La umbilical cord infection, also called granuloma, umbilical fungus or omphalitis is a chronic inflammation of the navel (omphalon), from which purulent, often foul-smelling material comes out.
Recurrent omphalitis is documented primarily in infants and children; however, umbilical inflammation can sometimes affect adults as well.
How can we detect omphalitis?
It is a fairly rare pathological condition in industrialized countries; however, in less developed areas where access to medication is not guaranteed, omphalitis remains a common cause of neonatal mortality.
Omphalitis begins with symptoms very similar to those of infectious cellulitis (redness, limited pain, swelling), so it is not uncommon for the two conditions to be confused.

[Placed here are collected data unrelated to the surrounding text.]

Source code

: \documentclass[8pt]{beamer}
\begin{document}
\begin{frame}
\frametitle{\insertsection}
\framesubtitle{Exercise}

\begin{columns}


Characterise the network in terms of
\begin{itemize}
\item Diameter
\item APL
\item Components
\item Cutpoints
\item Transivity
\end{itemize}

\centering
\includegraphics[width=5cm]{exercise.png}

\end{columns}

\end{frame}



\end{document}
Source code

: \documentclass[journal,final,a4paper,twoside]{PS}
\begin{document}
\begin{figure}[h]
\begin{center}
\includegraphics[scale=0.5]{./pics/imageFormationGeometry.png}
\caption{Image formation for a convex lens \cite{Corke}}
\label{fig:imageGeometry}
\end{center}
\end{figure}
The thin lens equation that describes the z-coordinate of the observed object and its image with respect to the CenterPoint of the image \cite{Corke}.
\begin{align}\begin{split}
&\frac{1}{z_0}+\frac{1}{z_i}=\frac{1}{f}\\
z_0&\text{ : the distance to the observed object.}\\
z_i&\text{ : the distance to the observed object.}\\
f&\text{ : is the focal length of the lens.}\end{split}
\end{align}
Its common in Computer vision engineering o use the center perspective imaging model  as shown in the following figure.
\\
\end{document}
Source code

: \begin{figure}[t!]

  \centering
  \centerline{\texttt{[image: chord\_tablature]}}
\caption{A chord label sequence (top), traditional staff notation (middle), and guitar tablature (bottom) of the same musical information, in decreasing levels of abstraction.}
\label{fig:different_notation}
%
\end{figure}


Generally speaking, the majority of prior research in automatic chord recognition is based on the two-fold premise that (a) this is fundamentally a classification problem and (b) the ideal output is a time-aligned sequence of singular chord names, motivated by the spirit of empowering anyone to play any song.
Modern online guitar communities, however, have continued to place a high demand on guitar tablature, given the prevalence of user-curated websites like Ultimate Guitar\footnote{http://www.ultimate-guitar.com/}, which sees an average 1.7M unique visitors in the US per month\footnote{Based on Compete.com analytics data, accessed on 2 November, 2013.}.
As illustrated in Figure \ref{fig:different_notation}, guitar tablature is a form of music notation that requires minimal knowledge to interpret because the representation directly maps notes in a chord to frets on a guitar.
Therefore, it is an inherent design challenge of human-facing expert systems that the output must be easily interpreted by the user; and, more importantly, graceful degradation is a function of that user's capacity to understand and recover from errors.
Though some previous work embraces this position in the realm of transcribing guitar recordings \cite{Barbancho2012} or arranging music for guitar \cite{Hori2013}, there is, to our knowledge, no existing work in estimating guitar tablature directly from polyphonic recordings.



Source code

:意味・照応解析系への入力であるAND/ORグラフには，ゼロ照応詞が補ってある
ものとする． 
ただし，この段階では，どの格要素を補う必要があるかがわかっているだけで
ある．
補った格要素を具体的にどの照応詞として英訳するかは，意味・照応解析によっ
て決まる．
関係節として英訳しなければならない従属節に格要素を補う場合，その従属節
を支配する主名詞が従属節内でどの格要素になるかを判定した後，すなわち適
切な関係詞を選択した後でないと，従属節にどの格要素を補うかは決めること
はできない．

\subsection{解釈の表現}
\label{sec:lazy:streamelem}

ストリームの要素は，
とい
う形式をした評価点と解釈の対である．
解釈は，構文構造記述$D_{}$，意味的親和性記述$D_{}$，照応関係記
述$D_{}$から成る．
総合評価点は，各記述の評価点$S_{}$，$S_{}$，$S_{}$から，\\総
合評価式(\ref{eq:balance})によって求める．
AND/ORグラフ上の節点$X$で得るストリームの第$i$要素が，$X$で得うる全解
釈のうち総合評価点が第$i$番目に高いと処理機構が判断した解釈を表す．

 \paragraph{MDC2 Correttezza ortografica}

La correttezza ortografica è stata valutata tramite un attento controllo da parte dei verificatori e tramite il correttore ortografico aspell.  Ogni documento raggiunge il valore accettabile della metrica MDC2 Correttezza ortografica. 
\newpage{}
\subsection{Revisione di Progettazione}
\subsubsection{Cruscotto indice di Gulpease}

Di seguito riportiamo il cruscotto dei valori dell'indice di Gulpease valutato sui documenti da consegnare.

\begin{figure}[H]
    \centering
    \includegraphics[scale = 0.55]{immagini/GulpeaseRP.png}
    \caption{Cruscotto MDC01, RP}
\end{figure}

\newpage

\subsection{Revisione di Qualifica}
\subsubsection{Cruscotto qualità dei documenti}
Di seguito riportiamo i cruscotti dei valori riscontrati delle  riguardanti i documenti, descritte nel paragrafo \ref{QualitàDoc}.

Causes of umbilical cord infection
It is estimated that 70-75% of omphalitis are due to polymicrobial infections. The pathogens most involved in the etiopathogenesis are:
- Staphylococcus aureus (gram+)
- Group A beta-hemolytic streptococcus, such as Streptococcus pyogenes (gram+)
- Escherichia coli (gram-)
- Klebsiella pneumoniae (gram-)
- Proteus mirabilis (Gram-)
Patients with higher risk of omphalitis are newborns (especially premature babies), hospitalized patients undergoing invasive procedures, and the immunocompromised.
Sepsis and pneumonia are also predisposing factors for omphalitis. In the newborn,to fall of umbilical cord causes a small granular wound: this sore is a possible entry point for bacteria (omphalitis).
Symptoms of omphalitis
Recurring symptoms include foul-smelling discharge of pus from the navel, erythema, edema, tenderness, and limited pain. Affected babies often experience fever, hypotension, tachycardia, and jaundice. Among the rare complications we must not forget sepsis, septic embolization and death.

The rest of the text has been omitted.